§ Your goal:
The expected answer is the set of lines in the data below between the line holding "Methods, vol. 24, no. 4, pp. 678–693, 2021." and the line holding "S. A. Mazhar, R.", inclusive, written out exactly.

§ Collected data:
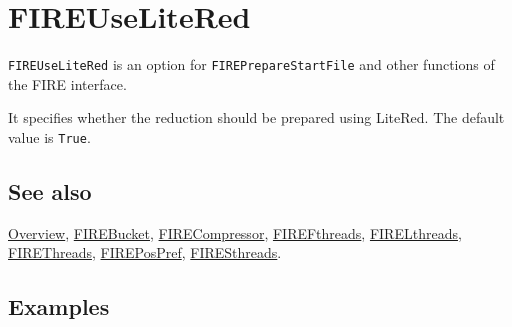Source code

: \documentclass[../FeynHelpersManual.tex]{subfiles}
\begin{document}
\begin{Shaded}
\begin{Highlighting}[]
 
\end{Highlighting}
\end{Shaded}

\hypertarget{fireuselitered}{
\section{FIREUseLiteRed}\label{fireuselitered}}

\texttt{FIREUseLiteRed} is an option for \texttt{FIREPrepareStartFile}
and other functions of the FIRE interface.

It specifies whether the reduction should be prepared using LiteRed. The
default value is \texttt{True}.

\subsection{See also}

\hyperlink{toc}{Overview}, \hyperlink{firebucket}{FIREBucket},
\hyperlink{firecompressor}{FIRECompressor},
\hyperlink{firefthreads}{FIREFthreads},
\hyperlink{firelthreads}{FIRELthreads},
\hyperlink{firethreads}{FIREThreads},
\hyperlink{firepospref}{FIREPosPref},
\hyperlink{firesthreads}{FIRESthreads}.

\subsection{Examples}
\end{document}
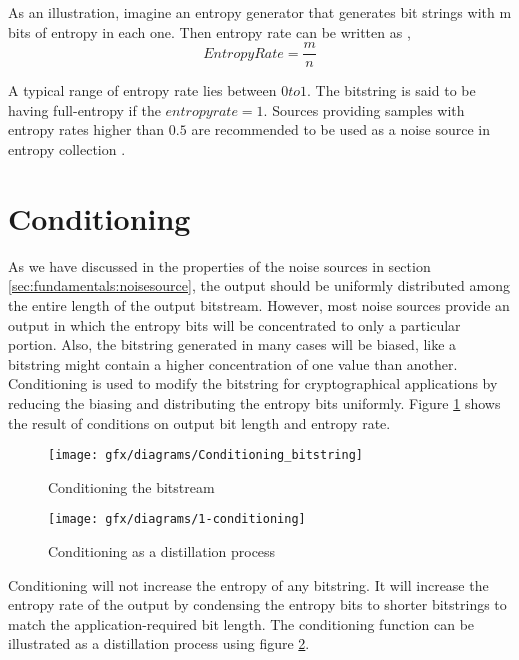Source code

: As an illustration, imagine an entropy generator that generates bit strings with m bits of entropy in each one. Then entropy rate can be written as \cite{SP90B-2018},
\begin{equation*}
Entropy Rate = \frac{m}{n}
\end{equation*}

A typical range of entropy rate lies between $0 to 1$. The bitstring is said to be having full-entropy if the $entropy rate = 1$. Sources providing samples with entropy rates higher than $0.5$ are recommended to be used as a noise source in entropy collection \cite{SP90B-2018}.  
%
%
\section{Conditioning}
\label{sec:fundamentals:conditioning}

As we have discussed in the properties of the noise sources in section \ref{sec:fundamentals:noisesource}, the output should be uniformly distributed among the entire length of the output bitstream. However, most noise sources provide an output in which the entropy bits will be concentrated to only a particular portion. Also, the bitstring generated in many cases will be biased, like a bitstring might contain a higher concentration of one value than another. Conditioning is used to modify the bitstring for cryptographical applications by reducing the biasing and distributing the entropy bits uniformly. Figure \ref{fig:2:5} shows the result of conditions on output bit length and entropy rate.

\begin{figure}[htbp]
	\centering
	\texttt{[image: gfx/diagrams/Conditioning\_bitstring]}
	\caption{Conditioning the bitstream}
	\label{fig:2:5}
\end{figure}
 
\begin{figure}[htbp]
	\centering
	\texttt{[image: gfx/diagrams/1-conditioning]}
	\caption{Conditioning as a distillation process}
	\label{fig:2:6}
\end{figure}

Conditioning will not increase the entropy of any bitstring. It will increase the entropy rate of the output by condensing the entropy bits to shorter bitstrings to match the application-required bit length. The conditioning function can be illustrated as a distillation process using figure \ref{fig:2:6}.\\

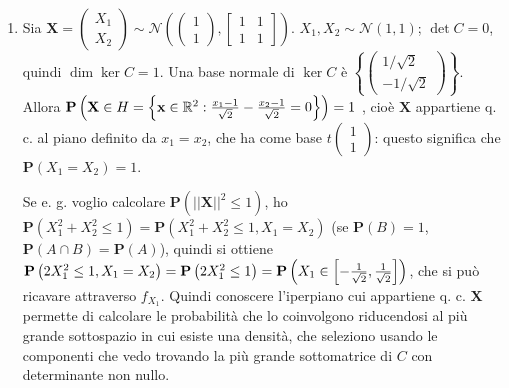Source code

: \documentclass{article}
\begin{document}
\begin{enumerate}
\item Sia $\mathbf{X=}\left( 
\begin{array}{c}
X_{1} \\ 
X_{2}%
\end{array}%
\right) \sim \mathcal{N}\left( \left( 
\begin{array}{c}
1 \\ 
1%
\end{array}%
\right) ,\left[ 
\begin{array}{cc}
1 & 1 \\ 
1 & 1%
\end{array}%
\right] \right) $. $X_{1},X_{2}\sim \mathcal{N}\left( 1,1\right) $; $\det
C=0 $, quindi $\dim \ker C=1$. Una base normale di $\ker C$ \`{e} $\left\{
\left( 
\begin{array}{c}
1/\sqrt{2} \\ 
-1/\sqrt{2}%
\end{array}%
\right) \right\} $. Allora $\mathbf{P}\left( \mathbf{X}\in H=\left\{ \mathbf{%
x}\in 
\mathbb{R}
^{2}:\frac{x_{1}-1}{\sqrt{2}}-\frac{x_{2}-1}{\sqrt{2}}=0\right\} \right) =1$%
, cio\`{e} $\mathbf{X}$ appartiene q. c. al piano definito da $x_{1}=x_{2}$,
che ha come base $t\left( 
\begin{array}{c}
1 \\ 
1%
\end{array}%
\right) $: questo significa che $\mathbf{P}\left( X_{1}=X_{2}\right) =1$.

Se e. g. voglio calcolare $\mathbf{P}\left( \left\vert \left\vert \mathbf{X}%
\right\vert \right\vert ^{2}\leq 1\right) $, ho $\mathbf{P}\left(
X_{1}^{2}+X_{2}^{2}\leq 1\right) =\mathbf{P}\left( X_{1}^{2}+X_{2}^{2}\leq
1,X_{1}=X_{2}\right) $ (se $\mathbf{P}\left( B\right) =1$, $\mathbf{P}\left(
A\cap B\right) =\mathbf{P}\left( A\right) $), quindi si ottiene $\mathbf{P}%
\left( 2X_{1}^{2}\leq 1,X_{1}=X_{2}\right) =\mathbf{P}\left( 2X_{1}^{2}\leq
1\right) =\mathbf{P}\left( X_{1}\in \left[ -\frac{1}{\sqrt{2}},\frac{1}{%
\sqrt{2}}\right] \right) $, che si pu\`{o} ricavare attraverso $f_{X_{1}}$.
Quindi conoscere l'iperpiano cui appartiene q. c. $\mathbf{X}$ permette di
calcolare le probabilit\`{a} che lo coinvolgono riducendosi al pi\`{u}
grande sottospazio in cui esiste una densit\`{a}, che seleziono usando le
componenti che vedo trovando la pi\`{u} grande sottomatrice di $C$ con
determinante non nullo.
\end{enumerate}
\end{document}
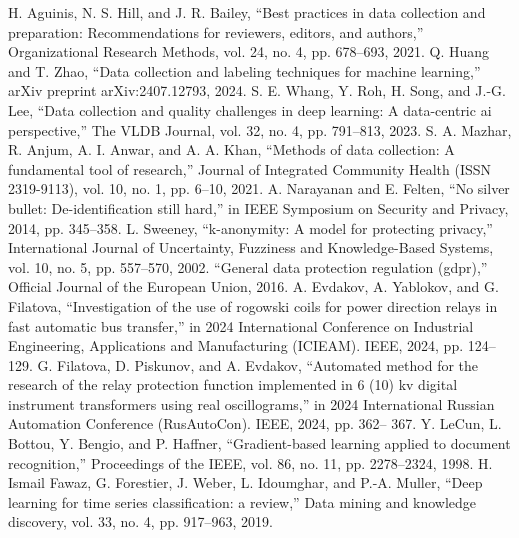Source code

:H. Aguinis, N. S. Hill, and J. R. Bailey, “Best practices in data collection and
preparation: Recommendations for reviewers, editors, and authors,” Organizational Research
Methods, vol. 24, no. 4, pp. 678–693, 2021.
Q. Huang and T. Zhao, “Data collection and labeling techniques for machine learning,”
arXiv preprint arXiv:2407.12793, 2024.
S. E. Whang, Y. Roh, H. Song, and J.-G. Lee, “Data collection and quality challenges in
deep learning: A data-centric ai perspective,” The VLDB Journal, vol. 32, no. 4, pp.
791–813, 2023.
S. A. Mazhar, R. Anjum, A. I. Anwar, and A. A. Khan, “Methods of data collection: A
fundamental tool of research,” Journal of Integrated Community Health (ISSN 2319-9113),
vol. 10, no. 1, pp. 6–10, 2021.
A. Narayanan and E. Felten, “No silver bullet: De-identification still hard,” in IEEE
Symposium on Security and Privacy, 2014, pp. 345–358.
L. Sweeney, “k-anonymity: A model for protecting privacy,” International Journal of
Uncertainty, Fuzziness and Knowledge-Based Systems, vol. 10, no. 5, pp. 557–570, 2002.
“General data protection regulation (gdpr),” Official Journal of the European Union, 2016.
A. Evdakov, A. Yablokov, and G. Filatova, “Investigation of the use of rogowski coils for
power direction relays in fast automatic bus transfer,” in 2024 International Conference
on Industrial Engineering, Applications and Manufacturing (ICIEAM). IEEE, 2024, pp.
124–129.
G. Filatova, D. Piskunov, and A. Evdakov, “Automated method for the research of the relay
protection function implemented in 6 (10) kv digital instrument transformers using real
oscillograms,” in 2024 International Russian Automation Conference (RusAutoCon). IEEE,
2024, pp. 362– 367.
Y. LeCun, L. Bottou, Y. Bengio, and P. Haffner, “Gradient-based learning applied to
document recognition,” Proceedings of the IEEE, vol. 86, no. 11, pp. 2278–2324, 1998.
H. Ismail Fawaz, G. Forestier, J. Weber, L. Idoumghar, and P.-A. Muller, “Deep learning
for time series classification: a review,” Data mining and knowledge discovery, vol. 33,
no. 4, pp. 917–963, 2019.
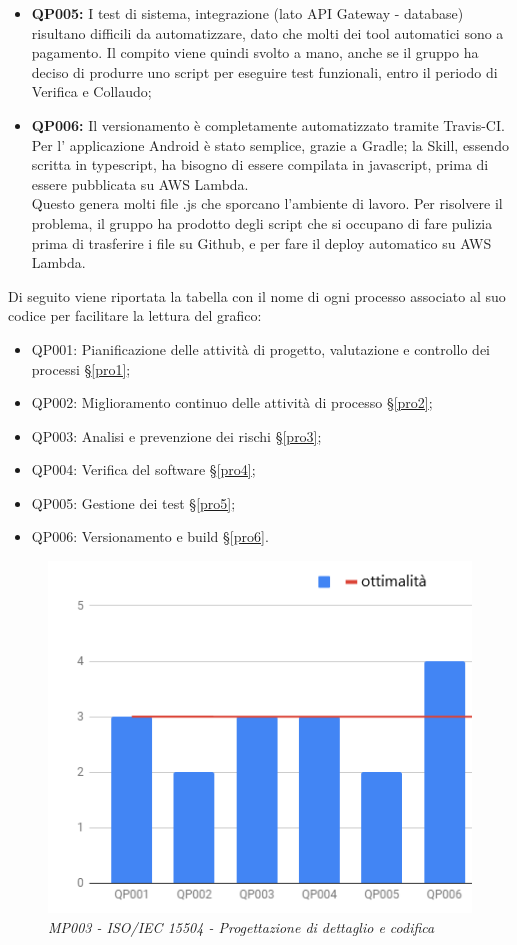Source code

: \begin{itemize}
	\item \textbf{QP005:} I test di sistema, integrazione (lato API Gateway - database) risultano difficili da automatizzare, dato che molti dei tool automatici sono a pagamento. Il compito viene quindi svolto a mano, anche se il gruppo ha deciso di produrre uno script per eseguire test funzionali, entro il periodo di Verifica e Collaudo;
	\item \textbf{QP006:} Il versionamento è completamente automatizzato tramite Travis-CI. Per l' applicazione Android è stato semplice, grazie a Gradle; la Skill, essendo scritta in typescript, ha bisogno di essere compilata in javascript, prima di essere pubblicata su AWS Lambda. \\Questo genera molti file .js che sporcano l'ambiente di lavoro. Per risolvere il problema, il gruppo ha prodotto degli script che si occupano di fare pulizia prima di trasferire i file su Github, e per fare il deploy automatico su AWS Lambda.
\end{itemize}
Di seguito viene riportata la tabella con il nome di ogni processo associato al suo codice per facilitare la lettura del grafico:
\begin{itemize}
	\item QP001: Pianificazione delle attività di progetto, valutazione e controllo dei processi \S\ref{pro1};
	\item QP002: Miglioramento continuo delle attività di processo \S\ref{pro2};
	\item QP003: Analisi e prevenzione dei rischi \S\ref{pro3};
	\item QP004: Verifica del software \S\ref{pro4};
	\item QP005: Gestione dei test \S\ref{pro5};
	\item QP006: Versionamento e build \S\ref{pro6}.
\end{itemize}
\begin{figure}[H]
    \centering
	\includegraphics[scale=0.7]{./images/spicePDC.png}
    \caption{\textit{MP003 - ISO/IEC 15504 - Progettazione di dettaglio e codifica}}
\end{figure}

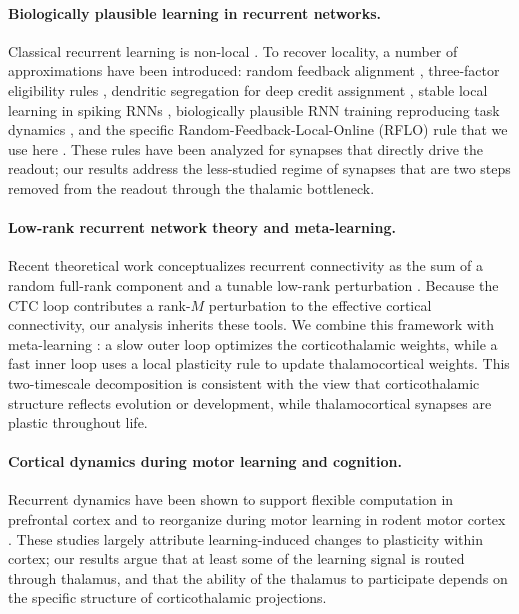 \paragraph{Biologically plausible learning in recurrent networks.}
Classical recurrent learning is non-local
\cite{williams1989learning}. To recover locality, a number of
approximations have been introduced: random feedback alignment
\cite{lillicrap2016random}, three-factor eligibility rules
\cite{gerstner2018eligibility, bittner2017behavioral}, dendritic
segregation for deep credit assignment \cite{guerguiev2017towards},
stable local learning in spiking RNNs \cite{gilra2017predicting},
biologically plausible RNN training reproducing task dynamics
\cite{miconi2017biologically}, and the specific Random-Feedback-Local-Online
(RFLO) rule that we use here \cite{murray2019local}. These rules have
been analyzed for synapses that directly drive the readout; our results
address the less-studied regime of synapses that are two steps removed
from the readout through the thalamic bottleneck.

\paragraph{Low-rank recurrent network theory and meta-learning.}
Recent theoretical work conceptualizes recurrent connectivity as the sum
of a random full-rank component and a tunable low-rank perturbation
\cite{mastrogiuseppe2018linking}. Because the CTC loop contributes a
rank-$M$ perturbation to the effective cortical connectivity, our
analysis inherits these tools. We combine this framework with
meta-learning \cite{wang2018prefrontal, hospedales2022meta}: a slow outer
loop optimizes the corticothalamic weights, while a fast inner loop uses
a local plasticity rule to update thalamocortical weights. This two-timescale
decomposition is consistent with the view that corticothalamic
structure reflects evolution or development, while thalamocortical
synapses are plastic throughout life.

\paragraph{Cortical dynamics during motor learning and cognition.}
Recurrent dynamics have been shown to support flexible computation in
prefrontal cortex and to reorganize during motor learning in rodent motor
cortex \cite{mante2013context, peters2014emergence,
churchland2012neural}. These studies largely attribute learning-induced
changes to plasticity within cortex; our results argue that at least some
of the learning signal is routed through thalamus, and that the ability
of the thalamus to participate depends on the specific structure of
corticothalamic projections.
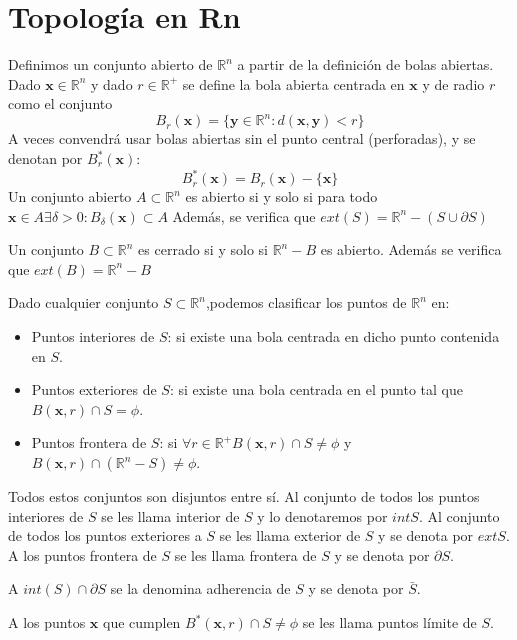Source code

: \documentclass{../Calculo.tex}
\begin{document}
\section{Topología en Rn}
\begin{defin}

Definimos un conjunto abierto de $\mathbb{R}^n$ a partir de la definición de bolas abiertas.\\
Dado $\mathbf{x}\in \mathbb{R}^n$ y dado $r\in \mathbb{R}^+$ se define la bola abierta centrada en $\mathbf{x}$ y de radio $r$ como el conjunto
$$
B_{r}(\mathbf{x})=\{ \mathbf{y}\in \mathbb{R}^n: d(\mathbf{x},\mathbf{y}) < r \}
$$
A veces convendrá usar bolas abiertas sin el punto central (perforadas), y se denotan por $B_{r}^*(\mathbf{x})$:
$$
B_{r}^*(\mathbf{x})=B_{r}(\mathbf{x})- \{ \mathbf{x} \}
$$
Un conjunto abierto $A\subset \mathbb{R}^n$ es abierto si y solo si para todo $\mathbf{x}\in A \exists \delta >0 : B_{\delta}(\mathbf{x})\subset A$
Además, se verifica que $ext(S)=\mathbb{R}^{n}-(S\cup\partial S)$
\end{defin}
\begin{defin}
Un conjunto $B\subset \mathbb{R}^n$ es cerrado si y solo si
$\mathbb{R}^n-B$ es abierto.
Además se verifica que $ext(B)=\mathbb{R}^{n}-B$
\end{defin}
Dado cualquier conjunto $S\subset \mathbb{R}^n$,podemos clasificar los puntos de $\mathbb{R}^n$ en:
\begin{itemize}
	\item Puntos interiores de $S$: si existe una bola centrada en dicho punto contenida en $S$.
	\item Puntos exteriores de $S$: si existe una bola centrada en el punto tal que $B(\mathbf{x},r) \cap S = \phi$.
	\item Puntos frontera de $S$: si $\forall r\in \mathbb{R}^{+} B(\mathbf{x},r)\cap S \neq \phi$ y $B(\mathbf{x},r)\cap(\mathbb{R}^n-S)\neq \phi$.
\end{itemize}
Todos estos conjuntos son disjuntos entre sí. Al conjunto de todos los puntos interiores de $S$ se les llama interior de $S$ y lo denotaremos por $int S$. Al conjunto de todos los puntos exteriores a $S$ se les llama exterior de $S$ y se denota por $ext S$. A los puntos frontera de $S$ se les llama frontera de $S$ y se denota por $\partial S$.
\begin{defin}
A $int(S)\cap\partial S$ se la denomina adherencia de $S$ y se denota por $\bar{S}$.
\end{defin}
\begin{defin}
A los puntos $\mathbf{x}$ que cumplen $B^{*}(\mathbf{x},r)\cap S\neq \phi$ se les llama puntos límite de $S$.
\end{defin}
\end{document}
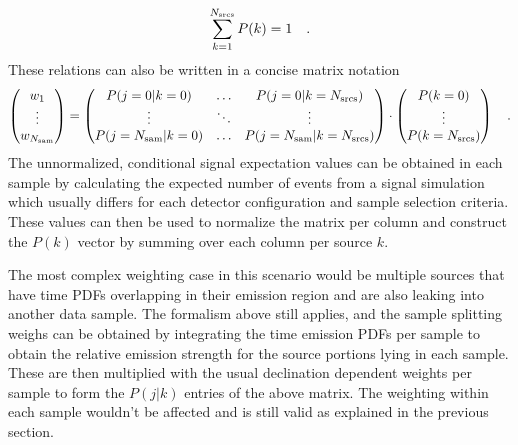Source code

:\begin{equation}
  \sum_{k=1}^{N_\text{srcs}} P(k) = 1
  \quad\text{.}
\end{equation}
These relations can also be written in a concise matrix notation
\begin{equation}
  \begin{pmatrix} w_1 \\ \vdots \\ w_{N_\text{sam}} \end{pmatrix} =
    \begin{pmatrix}
      P(j=0|k=0) & \dots & P(j=0|k=N_\text{srcs}) \\
      \vdots & \ddots & \vdots \\
      P(j=N_\text{sam}|k=0) & \dots & P(j=N_\text{sam}|k=N_\text{srcs})
    \end{pmatrix} \cdot
    \begin{pmatrix}
      P(k=0) \\ \vdots \\ P(k=N_\text{srcs})
    \end{pmatrix}
  \quad\text{.}
\end{equation}
The unnormalized, conditional signal expectation values can be obtained in each sample by calculating the expected number of events from a signal simulation which usually differs for each detector configuration and sample selection criteria.
These values can then be used to normalize the matrix per column and construct the $P(k)$ vector by summing over each column per source $k$.

The most complex weighting case in this scenario would be multiple sources that have time PDFs overlapping in their emission region and are also leaking into another data sample.
The formalism above still applies, and the sample splitting weighs can be obtained by integrating the time emission PDFs per sample to obtain the relative emission strength for the source portions lying in each sample.
These are then multiplied with the usual declination dependent weights per sample to form the $P(j|k)$ entries of the above matrix.
The weighting within each sample wouldn't be affected and is still valid as explained in the previous section.

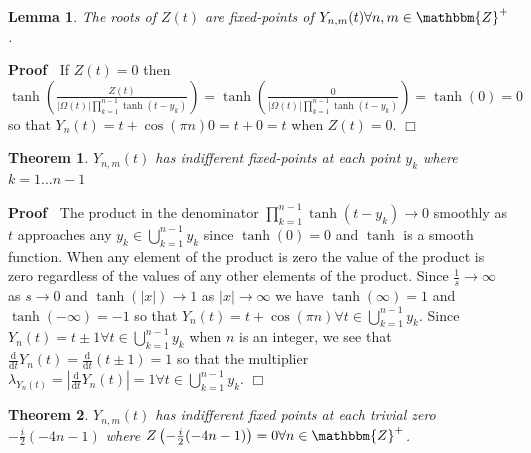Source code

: \documentclass{article}
\newcommand{\mathd}{\mathrm{d}}
\newenvironment{proof}{\noindent\textbf{Proof\ }}{\hspace*{\fill}$\Box$\medskip}
\newtheorem{lemma}{Lemma}
{\theorembodyfont{\rmfamily}\newtheorem{note}{Note}}
\newtheorem{theorem}{Theorem}
\begin{document}
\begin{lemma}
  The roots of $Z (t)$ are fixed-points of $Y_{n, m} (t) \forall n, m \in
  \mathbbm{Z}^+$.
\end{lemma}

\begin{proof}
  If $Z (t) = 0$ then $\tanh \left( \frac{Z (t)}{| \Omega (t) | \prod_{k =
  1}^{n - 1} \tanh (t - y_k)} \right) = \tanh \left( \frac{0}{| \Omega (t) |
  \prod_{k = 1}^{n - 1} \tanh (t - y_k)} \right) = \tanh (0) = 0$ so that $Y_n
  (t) = t + \cos (\pi n) 0 = t + 0 = t$ when $Z (t) = 0$.
\end{proof}

\begin{theorem}
  $Y_{n, m} (t)$ has indifferent fixed-points at each point $y_k$ where $k = 1
  \ldots n - 1$
\end{theorem}

\begin{proof}
  The product in the denominator $\prod_{k = 1}^{n - 1} \tanh (t - y_k)
  \rightarrow 0$ smoothly as $t$ approaches any $y_k \in \bigcup_{k = 1}^{n -
  1} y_k$ since $\tanh (0) = 0$ and $\tanh$ is a smooth function. When any
  element of the product is zero the value of the product is zero regardless
  of the values of any other elements of the product. Since $\frac{1}{s}
  \rightarrow \infty$ as $s \rightarrow 0$ and $\tanh (| x |) \rightarrow 1$
  as $| x | \rightarrow \infty$ we have $\tanh (\infty) = 1$ and $\tanh (-
  \infty) = - 1$ so that $Y_n (t) = t + \cos (\pi n) \forall t \in \bigcup_{k
  = 1}^{n - 1} y_k$. Since $Y_n (t) = t \pm 1 \forall t \in \bigcup_{k = 1}^{n
  - 1} y_k$ when $n$ is an integer, we see that $\frac{\mathd}{\mathd t} Y_n
  (t) = \frac{\mathd}{\mathd t} (t \pm 1) = 1$ so that the multiplier
  $\lambda_{Y_n (t)} = \left| \frac{\mathd}{\mathd t} Y_n (t) \right| = 1
  \forall t \in \bigcup_{k = 1}^{n - 1} y_k$.
\end{proof}

\begin{theorem}
  $Y_{n, m} (t)$ has indifferent fixed points at each trivial zero $-
  \frac{i}{2} (- 4 n - 1)$ where $Z \left( - \frac{i}{2} (- 4 n - 1) \right) =
  0 \forall n \in \mathbbm{Z}^{+_{}}$.
\end{theorem}
\end{document}
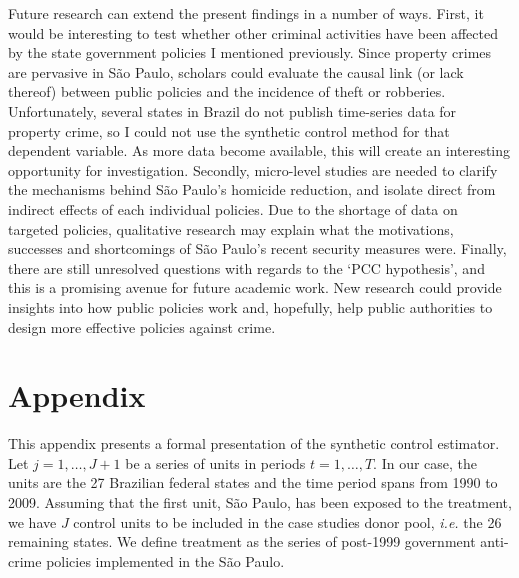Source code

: Future research can extend the present findings in a number of ways. First, it would be interesting to test whether other criminal activities have been affected by the state government policies I mentioned previously. Since property crimes are pervasive in São Paulo, scholars could evaluate the causal link (or lack thereof) between public policies and the incidence of theft or robberies. Unfortunately, several states in Brazil do not publish time-series data for property crime, so I could not use the synthetic control method for that dependent variable. As more data become available, this will create an interesting opportunity for investigation. Secondly, micro-level studies are needed to clarify the mechanisms behind São Paulo's homicide reduction, and isolate direct from indirect effects of each individual policies. Due to the shortage of data on targeted policies, qualitative research may explain what the motivations, successes and shortcomings of São Paulo's recent security measures were. Finally, there are still unresolved questions with regards to the `PCC hypothesis', and this is a promising avenue for future academic work. New research could provide insights into how public policies work and, hopefully, help public authorities to design more effective policies against crime.

\newpage

\section{Appendix} 
\label{sec:appendix_a}

This appendix presents a formal presentation of the synthetic control estimator. Let $j = 1, \dots, J + 1$ be a series of units in periods $t = 1, \dots, T$. In our case, the units are the 27 Brazilian federal states and the time period spans from 1990 to 2009. Assuming that the first unit, São Paulo, has been exposed to the treatment, we have $J$ control units to be included in the case studies donor pool, \emph{i.e.} the 26 remaining states. We define treatment as the series of post-1999 government anti-crime policies implemented in the São Paulo.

§ The answer:
Methods, vol. 24, no. 4, pp. 678–693, 2021.
Q. Huang and T. Zhao, “Data collection and labeling techniques for machine learning,”
arXiv preprint arXiv:2407.12793, 2024.
S. E. Whang, Y. Roh, H. Song, and J.-G. Lee, “Data collection and quality challenges in
deep learning: A data-centric ai perspective,” The VLDB Journal, vol. 32, no. 4, pp.
791–813, 2023.
S. A. Mazhar, R. Anjum, A. I. Anwar, and A. A. Khan, “Methods of data collection: A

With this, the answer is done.